Even more so, it was the result of a slump in revenues collected from an economy reeling from the effects of the restrictions imposed on the way we live to curb the spread of the virus.
Much of the $125 million of extraordinary government expenses for this year could be considered a good investment, considering the alternatives.
Some $57 million has been paid out in unemployment benefit to more than 10,000 people, for example. For the many in our community who live paycheque to paycheque, the rapid provision of this support was a financial lifeline. Given that most of this aid was most likely spent immediately on essentials, it was also an efficient stimulus for an economy on its knees.

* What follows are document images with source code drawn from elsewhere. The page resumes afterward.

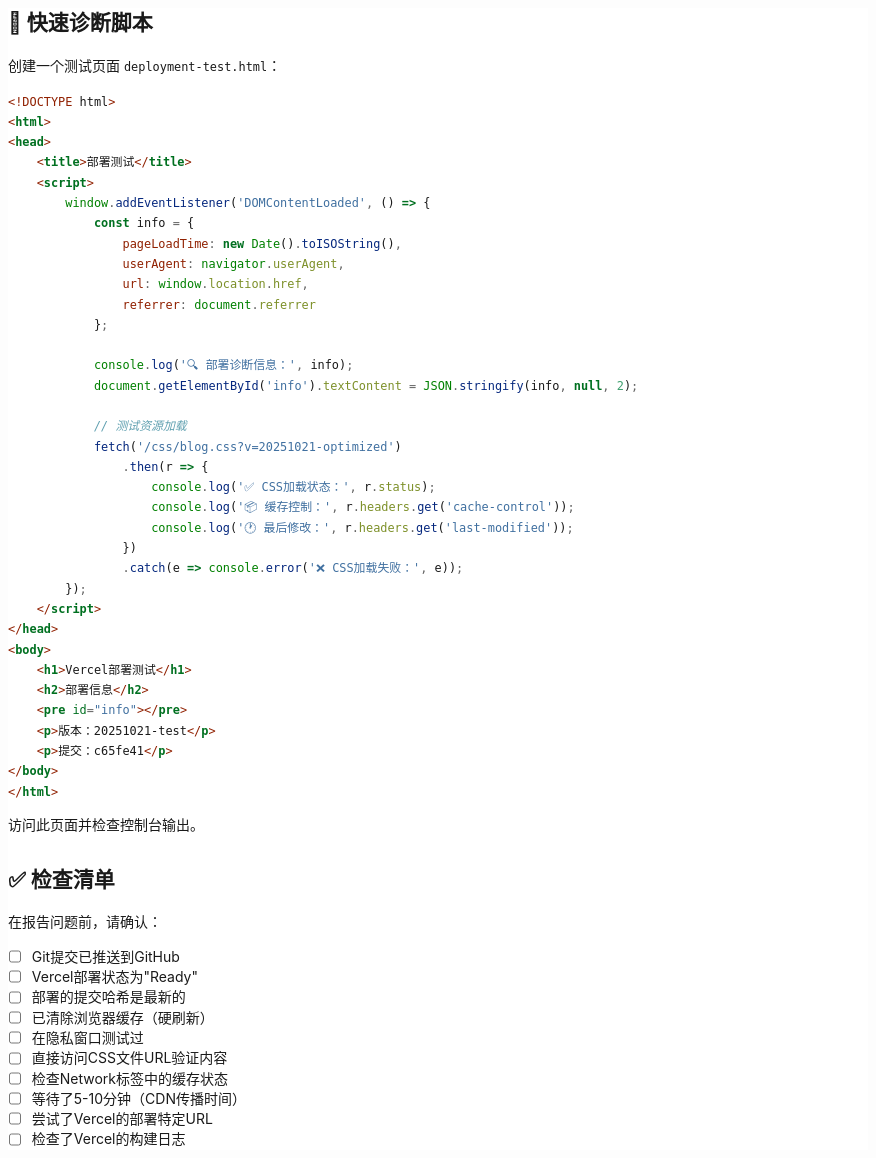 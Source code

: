 ## 🔧 快速诊断脚本

创建一个测试页面 `deployment-test.html`：

```html
<!DOCTYPE html>
<html>
<head>
    <title>部署测试</title>
    <script>
        window.addEventListener('DOMContentLoaded', () => {
            const info = {
                pageLoadTime: new Date().toISOString(),
                userAgent: navigator.userAgent,
                url: window.location.href,
                referrer: document.referrer
            };
            
            console.log('🔍 部署诊断信息：', info);
            document.getElementById('info').textContent = JSON.stringify(info, null, 2);
            
            // 测试资源加载
            fetch('/css/blog.css?v=20251021-optimized')
                .then(r => {
                    console.log('✅ CSS加载状态：', r.status);
                    console.log('📦 缓存控制：', r.headers.get('cache-control'));
                    console.log('🕐 最后修改：', r.headers.get('last-modified'));
                })
                .catch(e => console.error('❌ CSS加载失败：', e));
        });
    </script>
</head>
<body>
    <h1>Vercel部署测试</h1>
    <h2>部署信息</h2>
    <pre id="info"></pre>
    <p>版本：20251021-test</p>
    <p>提交：c65fe41</p>
</body>
</html>
```

访问此页面并检查控制台输出。

## ✅ 检查清单

在报告问题前，请确认：

- [ ] Git提交已推送到GitHub
- [ ] Vercel部署状态为"Ready"
- [ ] 部署的提交哈希是最新的
- [ ] 已清除浏览器缓存（硬刷新）
- [ ] 在隐私窗口测试过
- [ ] 直接访问CSS文件URL验证内容
- [ ] 检查Network标签中的缓存状态
- [ ] 等待了5-10分钟（CDN传播时间）
- [ ] 尝试了Vercel的部署特定URL
- [ ] 检查了Vercel的构建日志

Also, few could argue with the help given to struggling businesses, not only in the form of the $12 million provided to the Bermuda Economic Development Corporation aid programme, but also in the form of payroll tax and duty breaks, which continue for those in the worst-hit sectors. If these measures helped to save businesses, they also saved jobs.
The tax breaks added to revenues projected to fall $208 million short of the original pre-pandemic Budget presented by Curtis Dickinson, the finance minister.
Mr Dickinson said the $295 million deficit was “not only unsustainable but economically and fiscally imprudent”, but that the extra spending had been necessary to protect the vulnerable and contain the virus.
The big question is how many more supersized deficits will be needed to deal with the longer term impact of this pandemic? Few would expect that the next fiscal year will herald a return to normal.
Unemployment levels are likely to remain elevated, particularly while tourism is stuck in the doldrums, meaning the need for a greater social safety net. An unemployment insurance scheme is in the pipeline.
Many in the hospitality industry are eyeing 2022 as the earliest that they could realistically envisage a return to profitability. More tax and duty breaks will be needed to enable those employers to cross that bridge.
But how can the Government, already carrying a $3 billion debt burden hope to pay for all this?
Historically, it has turned to hikes in payroll tax and Customs duties, its two major revenue earners, when in need of extra income. That should be off the table for now. Kicking fragile businesses when they are down risks further increasing joblessness, deterring start-ups and raising the cost of living.
With the Government planning to reconvene the Tax Reform Commission to reconsider ideas on broadening the tax base, it is clear there are no easy options. Any new tax that targets bruised areas of the economy risks causing permanent damage.
In 2018, the TRC’s ideas included a general services tax, but again that would hurt many businesses severely damaged by the pandemic. It also suggested taxing rental income, but this would irk the many families who rely on renting out an apartment to help pay their mortgage, carrying political as well as economic risks for the Government.
The TRC’s suggestion of commercial real estate tax hikes would only help persuade many businesses to reduce their current office space, especially given the work-from-home revolution that has taken place over the past six months. A passed-on increase in rent for the retailers who are fighting to survive could also be an unintended consequence.
Taxes on dividends and interest may upset wealthy job makers who have a choice where in the world to base themselves, just as much as it does retirees who see a bite taken out of their fixed income from investments.
New taxes have the added disadvantage of requiring extra government bureaucracy to collect and enforce them.
Another way to tame a raging deficit is to cut expenses. In his revised Budget, the finance minister identified savings of $73 million, of which $20 million were salary and wage cuts, while suspension of pension and social insurance contributions made up a further $26 million.
More trimming will doubtless be needed as debt servicing and financial aid costs rise. An extension to the temporary pay cuts agreed with public-sector unions is likely to be sought. Looking ahead, the private sector would find it difficult to swallow painful tax increases at the same time that civil servants were being returned to full pay.
Perhaps the least painful road ahead for Mr Dickinson is to find ways to leverage Bermuda’s advantages to stimulate economic growth. Even a small, but bold policy change could have an outsized impact in a country as small as Bermuda.
The hard insurance market is a godsend for the island, with several large start-up reinsurers in the pipeline. To maximise the economic benefits of a favourable trend, the island could use a friendlier immigration policy to tempt companies to build up headcount here.
As this newspaper’s financial columnist Nathan Kowalski has observed, there is an 86 per cent correlation between the number of Bermudian jobs and non-Bermudian jobs. If more expatriates are here, there is more demand in the local economy, more shopping at local stores, more rental opportunities for Bermudian landlords, more fares for taxi drivers, more diners for restaurants and, of course, more government revenues to pay for public services.
It’s an oft-repeated argument and one that the Government appears to appreciate in the case of the digital nomads attracted by the Work From Bermuda certificate.
Mr Dickinson and his government colleagues face some unenviable decisions to ensure that more “unsustainable” deficits do not lie ahead.